↓
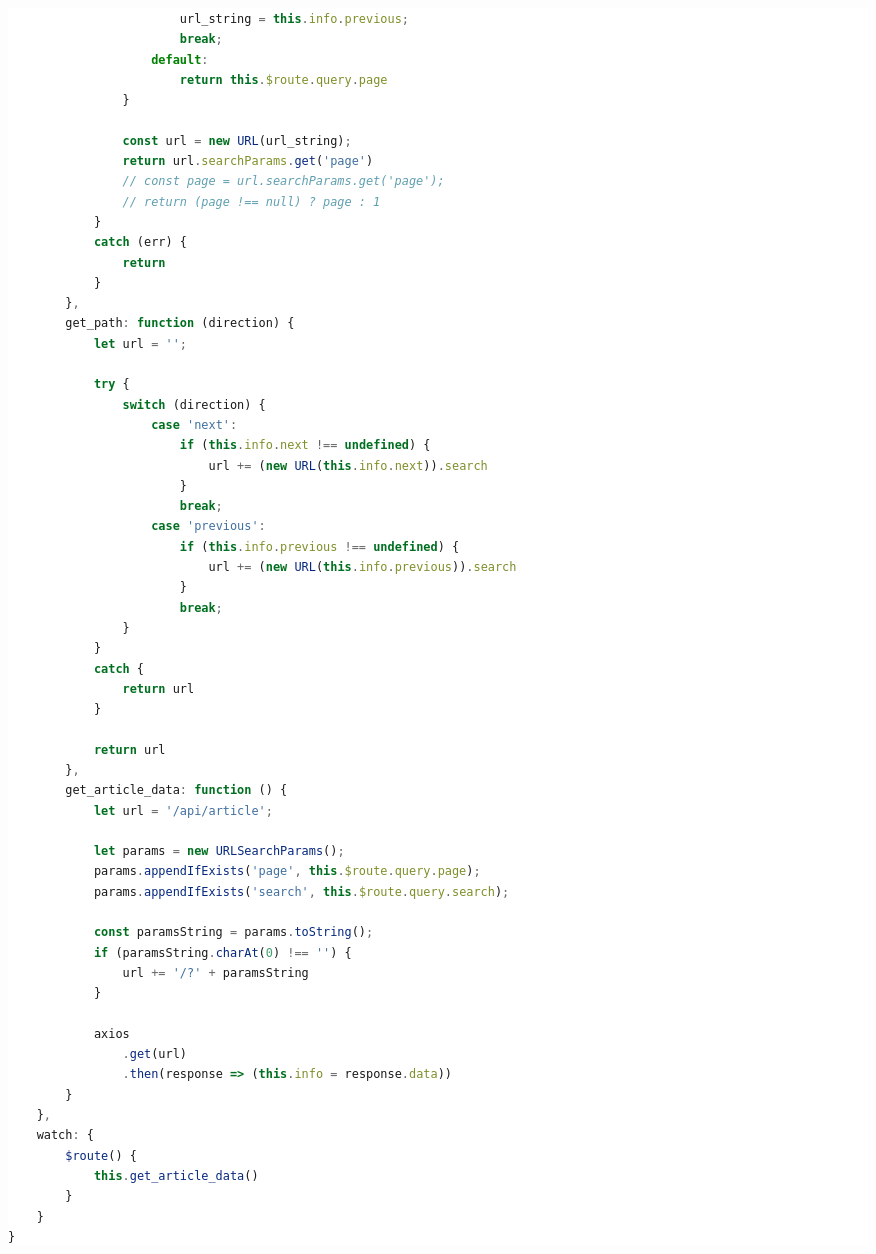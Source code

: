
 ```javascript
                        url_string = this.info.previous;
                        break;
                    default:
                        return this.$route.query.page
                }

                const url = new URL(url_string);
                return url.searchParams.get('page')
                // const page = url.searchParams.get('page');
                // return (page !== null) ? page : 1
            }
            catch (err) {
                return
            }
        },
        get_path: function (direction) {
            let url = '';

            try {
                switch (direction) {
                    case 'next':
                        if (this.info.next !== undefined) {
                            url += (new URL(this.info.next)).search
                        }
                        break;
                    case 'previous':
                        if (this.info.previous !== undefined) {
                            url += (new URL(this.info.previous)).search
                        }
                        break;
                }
            }
            catch {
                return url
            }

            return url
        },
        get_article_data: function () {
            let url = '/api/article';

            let params = new URLSearchParams();
            params.appendIfExists('page', this.$route.query.page);
            params.appendIfExists('search', this.$route.query.search);

            const paramsString = params.toString();
            if (paramsString.charAt(0) !== '') {
                url += '/?' + paramsString
            }

            axios
                .get(url)
                .then(response => (this.info = response.data))
        }
    },
    watch: {
        $route() {
            this.get_article_data()
        }
    }
}
```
↑
### [Exercise]
Set down all records verbatim, omitting images.

### [Exercise output]
Source code

:
 ```javascript
                        url_string = this.info.previous;
                        break;
                    default:
                        return this.$route.query.page
                }

                const url = new URL(url_string);
                return url.searchParams.get('page')
                // const page = url.searchParams.get('page');
                // return (page !== null) ? page : 1
            }
            catch (err) {
                return
            }
        },
        get_path: function (direction) {
            let url = '';

            try {
                switch (direction) {
                    case 'next':
                        if (this.info.next !== undefined) {
                            url += (new URL(this.info.next)).search
                        }
                        break;
                    case 'previous':
                        if (this.info.previous !== undefined) {
                            url += (new URL(this.info.previous)).search
                        }
                        break;
                }
            }
            catch {
                return url
            }

            return url
        },
        get_article_data: function () {
            let url = '/api/article';

            let params = new URLSearchParams();
            params.appendIfExists('page', this.$route.query.page);
            params.appendIfExists('search', this.$route.query.search);

            const paramsString = params.toString();
            if (paramsString.charAt(0) !== '') {
                url += '/?' + paramsString
            }

            axios
                .get(url)
                .then(response => (this.info = response.data))
        }
    },
    watch: {
        $route() {
            this.get_article_data()
        }
    }
}
```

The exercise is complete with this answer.